== Record excerpts ==

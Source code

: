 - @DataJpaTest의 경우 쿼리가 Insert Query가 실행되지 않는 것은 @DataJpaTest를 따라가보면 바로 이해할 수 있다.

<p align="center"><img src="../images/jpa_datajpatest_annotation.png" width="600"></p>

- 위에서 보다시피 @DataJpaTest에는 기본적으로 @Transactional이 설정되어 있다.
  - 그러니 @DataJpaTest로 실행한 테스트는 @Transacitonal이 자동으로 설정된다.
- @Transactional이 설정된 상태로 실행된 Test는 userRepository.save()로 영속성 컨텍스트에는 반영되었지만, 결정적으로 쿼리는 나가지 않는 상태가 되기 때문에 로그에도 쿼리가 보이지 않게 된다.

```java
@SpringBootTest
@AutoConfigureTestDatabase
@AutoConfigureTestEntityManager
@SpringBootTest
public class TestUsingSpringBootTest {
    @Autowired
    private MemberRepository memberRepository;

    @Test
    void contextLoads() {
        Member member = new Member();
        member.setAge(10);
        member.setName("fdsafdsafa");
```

===

Word for word, restate the entries from the first line to the line that has "- 그러니 @DataJpaTest로", both included, and nothing else.

Source code

: - @DataJpaTest의 경우 쿼리가 Insert Query가 실행되지 않는 것은 @DataJpaTest를 따라가보면 바로 이해할 수 있다.

<p align="center"><img src="../images/jpa_datajpatest_annotation.png" width="600"></p>

- 위에서 보다시피 @DataJpaTest에는 기본적으로 @Transactional이 설정되어 있다.
  - 그러니 @DataJpaTest로 실행한 테스트는 @Transacitonal이 자동으로 설정된다.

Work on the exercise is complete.